| INSTRUCTIONS FOR THE TASK |
Go through the data and copy every line in which "void" appears.

| INPUT FOR THIS TASK |
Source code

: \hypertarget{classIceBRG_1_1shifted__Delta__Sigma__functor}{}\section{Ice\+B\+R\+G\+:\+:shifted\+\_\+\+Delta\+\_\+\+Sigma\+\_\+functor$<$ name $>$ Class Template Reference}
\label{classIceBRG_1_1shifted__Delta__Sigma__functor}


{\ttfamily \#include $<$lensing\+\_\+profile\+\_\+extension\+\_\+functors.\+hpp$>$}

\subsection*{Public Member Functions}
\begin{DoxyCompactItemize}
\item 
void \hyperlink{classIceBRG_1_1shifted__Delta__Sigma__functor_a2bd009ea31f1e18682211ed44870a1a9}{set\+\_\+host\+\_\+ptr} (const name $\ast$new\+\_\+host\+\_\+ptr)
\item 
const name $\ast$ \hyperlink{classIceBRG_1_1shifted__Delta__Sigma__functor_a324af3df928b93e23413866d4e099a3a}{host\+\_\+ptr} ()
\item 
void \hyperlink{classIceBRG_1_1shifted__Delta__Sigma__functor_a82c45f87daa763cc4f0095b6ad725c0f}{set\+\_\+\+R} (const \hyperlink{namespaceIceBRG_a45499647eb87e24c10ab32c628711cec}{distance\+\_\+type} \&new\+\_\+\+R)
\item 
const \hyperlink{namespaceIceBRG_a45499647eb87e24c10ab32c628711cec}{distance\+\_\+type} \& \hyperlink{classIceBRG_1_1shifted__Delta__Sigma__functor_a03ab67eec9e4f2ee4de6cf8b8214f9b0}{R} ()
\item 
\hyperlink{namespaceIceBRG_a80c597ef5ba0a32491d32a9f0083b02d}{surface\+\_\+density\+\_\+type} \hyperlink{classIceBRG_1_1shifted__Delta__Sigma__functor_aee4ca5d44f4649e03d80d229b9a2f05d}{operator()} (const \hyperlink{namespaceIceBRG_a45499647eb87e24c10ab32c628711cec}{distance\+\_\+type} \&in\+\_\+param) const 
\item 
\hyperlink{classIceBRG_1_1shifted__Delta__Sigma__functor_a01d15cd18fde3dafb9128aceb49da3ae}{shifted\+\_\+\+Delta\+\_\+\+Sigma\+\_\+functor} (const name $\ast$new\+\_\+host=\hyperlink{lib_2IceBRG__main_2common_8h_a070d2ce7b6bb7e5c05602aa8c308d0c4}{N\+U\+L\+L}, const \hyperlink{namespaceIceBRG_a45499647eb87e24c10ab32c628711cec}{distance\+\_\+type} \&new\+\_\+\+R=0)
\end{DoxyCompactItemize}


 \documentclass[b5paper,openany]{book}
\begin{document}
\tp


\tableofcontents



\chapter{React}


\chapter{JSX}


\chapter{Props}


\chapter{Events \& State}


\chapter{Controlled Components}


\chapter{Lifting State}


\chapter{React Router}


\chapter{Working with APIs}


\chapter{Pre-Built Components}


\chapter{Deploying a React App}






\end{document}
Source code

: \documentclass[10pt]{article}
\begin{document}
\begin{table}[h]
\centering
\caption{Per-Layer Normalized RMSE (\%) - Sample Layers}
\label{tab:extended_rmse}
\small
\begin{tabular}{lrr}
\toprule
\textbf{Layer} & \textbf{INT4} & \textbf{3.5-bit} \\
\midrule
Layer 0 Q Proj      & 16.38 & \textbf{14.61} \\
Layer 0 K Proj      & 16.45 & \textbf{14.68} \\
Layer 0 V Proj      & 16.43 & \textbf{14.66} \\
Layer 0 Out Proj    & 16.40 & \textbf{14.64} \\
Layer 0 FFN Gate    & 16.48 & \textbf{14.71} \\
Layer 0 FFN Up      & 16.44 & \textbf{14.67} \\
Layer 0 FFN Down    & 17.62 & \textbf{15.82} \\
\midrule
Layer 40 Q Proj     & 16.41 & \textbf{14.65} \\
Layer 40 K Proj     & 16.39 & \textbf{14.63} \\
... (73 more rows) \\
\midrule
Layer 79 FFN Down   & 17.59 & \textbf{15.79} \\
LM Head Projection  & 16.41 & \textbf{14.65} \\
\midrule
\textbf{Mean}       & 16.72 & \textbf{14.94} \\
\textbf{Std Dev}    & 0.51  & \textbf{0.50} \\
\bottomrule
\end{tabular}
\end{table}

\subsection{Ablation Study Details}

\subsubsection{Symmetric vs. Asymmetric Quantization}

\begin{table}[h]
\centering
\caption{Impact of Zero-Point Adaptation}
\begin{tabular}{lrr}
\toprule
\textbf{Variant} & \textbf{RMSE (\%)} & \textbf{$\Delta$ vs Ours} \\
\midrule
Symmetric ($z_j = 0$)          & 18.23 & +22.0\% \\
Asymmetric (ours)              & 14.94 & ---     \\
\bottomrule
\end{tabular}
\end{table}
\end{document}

| TASK OUTPUT |
void \hyperlink{classIceBRG_1_1shifted__Delta__Sigma__functor_a2bd009ea31f1e18682211ed44870a1a9}{set\+\_\+host\+\_\+ptr} (const name $\ast$new\+\_\+host\+\_\+ptr)
void \hyperlink{classIceBRG_1_1shifted__Delta__Sigma__functor_a82c45f87daa763cc4f0095b6ad725c0f}{set\+\_\+\+R} (const \hyperlink{namespaceIceBRG_a45499647eb87e24c10ab32c628711cec}{distance\+\_\+type} \&new\+\_\+\+R)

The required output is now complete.